Chapter 10, Problem 40E

Interpretation Introduction

Interpretation:

When sample of ammonia gas has a volume of $\text{50}\text{.0}\text{mL}$ at STP, the Celsius temperature if the volume is $\text{350}\text{.0}\text{mL}$ at $\text{350}\text{mm}\text{Hg}$, is to be calculated.

Concept introduction:

The combination of Charles’s law, Boyle’s law and Gay-Lussac’s law is known as combined gas law. The law relates one thermodynamic variable with the other, and other variables are kept constant.

The combined gas law can be mathematically expressed as shown below.

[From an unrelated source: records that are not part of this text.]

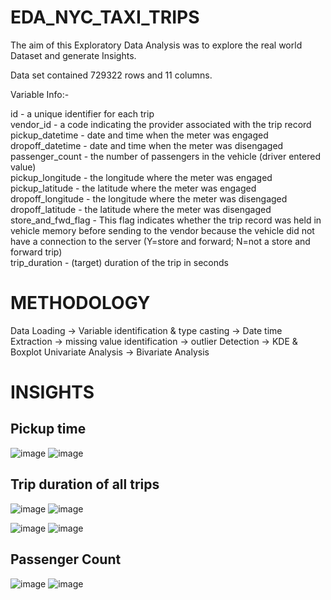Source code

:# EDA_NYC_TAXI_TRIPS

The aim of this Exploratory Data Analysis was to explore the real world Dataset and generate Insights.</br>

Data set contained 729322 rows and 11 columns. </br>

Variable Info:-</br>

id - a unique identifier for each trip</br>
vendor_id - a code indicating the provider associated with the trip record</br>
pickup_datetime - date and time when the meter was engaged</br>
dropoff_datetime - date and time when the meter was disengaged</br>
passenger_count - the number of passengers in the vehicle (driver entered value)</br>
pickup_longitude - the longitude where the meter was engaged</br>
pickup_latitude - the latitude where the meter was engaged</br>
dropoff_longitude - the longitude where the meter was disengaged</br>
dropoff_latitude - the latitude where the meter was disengaged</br>
store_and_fwd_flag - This flag indicates whether the trip record was held in vehicle memory before sending to the vendor because the vehicle did not have a connection to the server (Y=store and forward; N=not a store and forward trip)</br>
trip_duration - (target) duration of the trip in seconds</br>

# METHODOLOGY
Data Loading -> Variable identification & type casting -> Date time Extraction -> missing value identification -> outlier Detection -> KDE & Boxplot Univariate Analysis -> Bivariate Analysis </br>
# INSIGHTS
## Pickup time</br>

![image](https://github.com/DAKSH1-HUB/EDA_NYC_TAXI_TRIPS/assets/81084807/140df7a6-eb03-4e7e-a04b-e0ffdd57a537)
![image](https://github.com/DAKSH1-HUB/EDA_NYC_TAXI_TRIPS/assets/81084807/b937543d-a270-4e21-86e3-cd6e0f57b18f)

## Trip duration of all trips</br>

![image](https://github.com/DAKSH1-HUB/EDA_NYC_TAXI_TRIPS/assets/81084807/3db2256f-efcc-4d1a-b367-7f36ce0ec812)
![image](https://github.com/DAKSH1-HUB/EDA_NYC_TAXI_TRIPS/assets/81084807/3b6276f2-16dd-492e-a565-efe929803185)

![image](https://github.com/DAKSH1-HUB/EDA_NYC_TAXI_TRIPS/assets/81084807/ee146648-d1cb-4520-bbd4-dedc99473586)
![image](https://github.com/DAKSH1-HUB/EDA_NYC_TAXI_TRIPS/assets/81084807/821612da-92cd-45ad-8ad3-adbc33eb3c64)

## Passenger Count</br>
![image](https://github.com/DAKSH1-HUB/EDA_NYC_TAXI_TRIPS/assets/81084807/3e2085f8-18ef-4c17-a439-6882b1b8aa09)
![image](https://github.com/DAKSH1-HUB/EDA_NYC_TAXI_TRIPS/assets/81084807/25454eb8-22a2-47c8-9d89-51a3f5458479)
















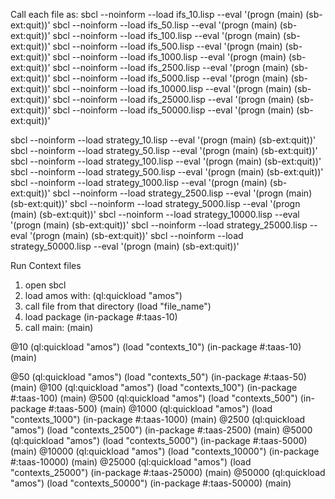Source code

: 
Call each file as:
sbcl --noinform --load ifs_10.lisp --eval '(progn (main) (sb-ext:quit))'
sbcl --noinform --load ifs_50.lisp --eval '(progn (main) (sb-ext:quit))'
sbcl --noinform --load ifs_100.lisp --eval '(progn (main) (sb-ext:quit))'
sbcl --noinform --load ifs_500.lisp --eval '(progn (main) (sb-ext:quit))'
sbcl --noinform --load ifs_1000.lisp --eval '(progn (main) (sb-ext:quit))'
sbcl --noinform --load ifs_2500.lisp --eval '(progn (main) (sb-ext:quit))'
sbcl --noinform --load ifs_5000.lisp --eval '(progn (main) (sb-ext:quit))'
sbcl --noinform --load ifs_10000.lisp --eval '(progn (main) (sb-ext:quit))'
sbcl --noinform --load ifs_25000.lisp --eval '(progn (main) (sb-ext:quit))'
sbcl --noinform --load ifs_50000.lisp --eval '(progn (main) (sb-ext:quit))'

sbcl --noinform --load strategy_10.lisp --eval '(progn (main) (sb-ext:quit))'
sbcl --noinform --load strategy_50.lisp --eval '(progn (main) (sb-ext:quit))'
sbcl --noinform --load strategy_100.lisp --eval '(progn (main) (sb-ext:quit))'
sbcl --noinform --load strategy_500.lisp --eval '(progn (main) (sb-ext:quit))'
sbcl --noinform --load strategy_1000.lisp --eval '(progn (main) (sb-ext:quit))'
sbcl --noinform --load strategy_2500.lisp --eval '(progn (main) (sb-ext:quit))'
sbcl --noinform --load strategy_5000.lisp --eval '(progn (main) (sb-ext:quit))'
sbcl --noinform --load strategy_10000.lisp --eval '(progn (main) (sb-ext:quit))'
sbcl --noinform --load strategy_25000.lisp --eval '(progn (main) (sb-ext:quit))'
sbcl --noinform --load strategy_50000.lisp --eval '(progn (main) (sb-ext:quit))'


Run Context files
1. open sbcl
2. load amos with: (ql:quickload "amos")
3. call file from that directory (load "file_name")
4. load package (in-package #:taas-10)
5. call main: (main)

@10
(ql:quickload "amos")
(load "contexts_10")
(in-package #:taas-10)
(main)

@50
(ql:quickload "amos")
(load "contexts_50")
(in-package #:taas-50)
(main)
@100
(ql:quickload "amos")
(load "contexts_100")
(in-package #:taas-100)
(main)
@500
(ql:quickload "amos")
(load "contexts_500")
(in-package #:taas-500)
(main)
@1000
(ql:quickload "amos")
(load "contexts_1000")
(in-package #:taas-1000)
(main)
@2500
(ql:quickload "amos")
(load "contexts_2500")
(in-package #:taas-2500)
(main)
@5000
(ql:quickload "amos")
(load "contexts_5000")
(in-package #:taas-5000)
(main)
@10000
(ql:quickload "amos")
(load "contexts_10000")
(in-package #:taas-10000)
(main)
@25000
(ql:quickload "amos")
(load "contexts_25000")
(in-package #:taas-25000)
(main)
@50000
(ql:quickload "amos")
(load "contexts_50000")
(in-package #:taas-50000)
(main)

$\frac{\text{PV}}{\text{T}}=\text{K}$

Answer to Problem 40E

When the volume is $\text{350}\text{.0}\text{mL}$ at $\text{350}\text{mm}\text{Hg}$, the calculated Celsius temperature is $607.06\text{°C}$.

Explanation of Solution

The combined relation between the initial and final pressure, volume and temperature of gas is shown below.

$\frac{{\text{P}}_{\text{1}}{\text{V}}_{\text{1}}}{{\text{T}}_{\text{1}}}=\frac{{\text{P}}_{\text{2}}{\text{V}}_{\text{2}}}{{\text{T}}_{\text{2}}}$ …(1)

Where,

• ${\text{P}}_{\text{1}}$ is the initial pressure.

• ${\text{V}}_{\text{1}}$ is the initial volume.

• ${\text{T}}_{\text{1}}$ is the initial temperature.

• ${\text{P}}_{\text{2}}$ is the final pressure.

• ${\text{V}}_{\text{2}}$ is the final volume.

• ${\text{T}}_{\text{2}}$is the final temperature.

Rearrange the above equation for the value of the final temperature ${\text{T}}_{\text{2}}$.

${\text{T}}_{\text{2}}=\frac{{\text{P}}_{\text{2}}\times {\text{V}}_{\text{2}}\times {\text{T}}_{\text{1}}}{{\text{P}}_{\text{1}}\times {\text{V}}_{\text{1}}}$

At STP, the temperature is $0\text{°C}$ and the pressure is $\text{1}\text{atm}$.

Conversion of temperature from Celsius to Kelvin can be done as shown below.

$\text{T}\left(\text{K}\right)=\text{T}\left({}^{\text{o}}\text{C}\right)+273$

Therefore, $\text{0}\text{°C}$ is converted to Kelvin as shown below.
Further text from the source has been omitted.